Here it is, the best of the trilogy. Christopher Nolan has delivered an epic sequel to an already great film and surpasses on almost every level.

The film deals with the themes of Chaos, Escalation and Corruption, the Joker has come to Gotham City to wreak non-stop havoc, that pushes the limits of not only Batman, but also Commissioner Gordon and District Attorney Harvey Dent, as well as the citizens. It puts morals into question, whether human errors lead to Evil and can Evil outdo Good?

Batman’s costume gets a bit of an upgrade a third of the way through, which looks more flexible, and his new cowl looks a little more sinister. In addition to the Tumbler, we’re treated to the Batpod, which is a motorbike with large wheels and built-in weapons – it’s awesome. Instead of the Joker being chemically bleached, he’s wearing messed up clown make-up over a Glasgow-smile, which make him look scruffier, scarier and crazier.

The Joker has always been Batman’s greatest enemy because he is his polar opposite – Batman wants to save the world and inspire goodness, the Joker wants to create chaos across the world and inspire corruption – Batman is dressed in black to blend into darkness and frowns to strike fear in his enemies, the Joker is dressed in all colours to stand out and is smiling to make evil look fun – just the perfect contrast.

This film can’t be talked about without mentioning the late Heath Ledger’s jaw-dropping performance as the Joker. What Ledger brought to the Joker was breath-taking, he’s incredibly frightening yet you can’t look away from him because of how engaging he is. Never have I been so fascinated by a villain and performance since Anthony Hopkins as Hannibal Lector in The Silence Of The Lambs. And like Hopkins, Ledger doesn’t actually have that much screen-time but he’s so powerful that he steals the show.
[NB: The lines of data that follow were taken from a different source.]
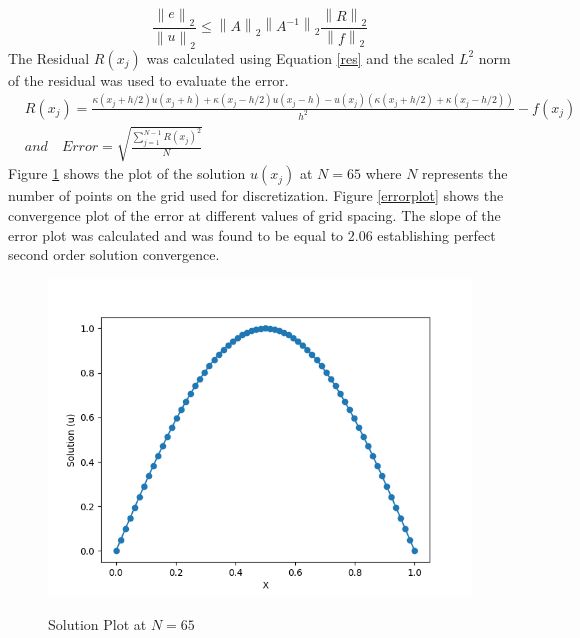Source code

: \documentclass[12pt,dvipsnames]{article}
\newcommand\norm[1]{\left\lVert#1\right\rVert}
\newcommand{\an}[1]{{\leavevmode\color{BrickRed}{#1}}}
\begin{document}
\begin{equation}\label{eqerror}
    \frac{\norm{e}_2}{\norm{u}_2} \leq \norm{A}_2 \norm{A^{-1}}_2 \frac{\norm{R}_2}{\norm{f}_2}
\end{equation}
\an{All the above is ok, but again this is all an artifact of using iterative methods. If you use direct methods (which is very possible on this problem) then you won't have to worry about the problems above. Generally speaking, iterative methods for linear problems use the residual ($R$) rather than the difference between iterates to ascertain convergence. Of course, nonlinear optimization methods will use the difference between iterates generally.}
The Residual $R(x_j)$ was calculated using Equation \ref{res} and the scaled $L^2$ norm of the residual was used to evaluate the error.
\begin{equation} \label{res}
    \begin{aligned}
        & R(x_j) = \frac{\kappa( x_j + h/2 ) u(x_j + h) + \kappa( x_j - h/2 )u( x_j - h ) - u(x_j)( \kappa(x_j + h/2) + \kappa(x_j - h/2) )}{h^2} - f(x_j) \\
        & and \quad Error = \sqrt{ \frac{\sum_{j = 1}^{N - 1} R(x_j)^2}{N} }
    \end{aligned}
\end{equation}
\an{You label the residual norm above as ``error'', but this is confusing terminology since you do not mean it's the error in the solution.}
Figure \ref{solplot} shows the plot of the solution $u(x_j)$ at $N = 65$ where $N$ represents the number of points on the grid used for discretization. Figure \ref{errorplot} shows the convergence plot of the error at different values of grid spacing. The slope of the error plot was calculated and was found to be equal to $2.06$ establishing perfect second order solution convergence. 
\begin{figure}
\centering
    {\includegraphics[width=14cm]{Solution_Plot_65.png} }%
    \caption{Solution Plot at $N = 65$}%
    \label{solplot}%
\end{figure}
\end{document}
I do not believe his death heightened the popularity of the film; his performance would still be amazing; imagine if he was still alive and all the interviews and promotions he could’ve done. Not to mention the potential he could have had in future movie spin-offs – not that I want to take anything away from Joaquin Phoenix, but imagine Ledger leading a Joker movie. RIP Heath Ledger.
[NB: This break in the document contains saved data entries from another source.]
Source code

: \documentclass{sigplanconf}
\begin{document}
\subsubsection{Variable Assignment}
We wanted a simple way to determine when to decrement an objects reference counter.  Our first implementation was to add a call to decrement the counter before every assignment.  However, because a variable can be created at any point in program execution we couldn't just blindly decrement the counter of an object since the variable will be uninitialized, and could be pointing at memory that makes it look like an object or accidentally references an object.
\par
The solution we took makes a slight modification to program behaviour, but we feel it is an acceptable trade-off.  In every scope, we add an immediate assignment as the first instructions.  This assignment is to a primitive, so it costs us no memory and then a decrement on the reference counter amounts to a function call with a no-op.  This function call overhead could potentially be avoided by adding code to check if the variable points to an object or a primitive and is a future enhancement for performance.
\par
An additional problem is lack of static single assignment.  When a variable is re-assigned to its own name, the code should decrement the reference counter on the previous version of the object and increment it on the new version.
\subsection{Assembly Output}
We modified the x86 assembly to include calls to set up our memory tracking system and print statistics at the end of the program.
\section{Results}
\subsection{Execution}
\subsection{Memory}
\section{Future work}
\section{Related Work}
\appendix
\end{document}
The rest of the cast are also incredible powerhouses – Christian Bale, regardless of what you think of his bat-voice, is still fantastic continuing Bruce Wayne’s journey. His struggle to lead the double life as a playboy billionaire and the masked vigilante, both of which aren’t even his true self as they’re just personas everyone else sees. The more he is Batman, the less he is of himself and this is Batman in his prime – he’s brutal, moody and awesome.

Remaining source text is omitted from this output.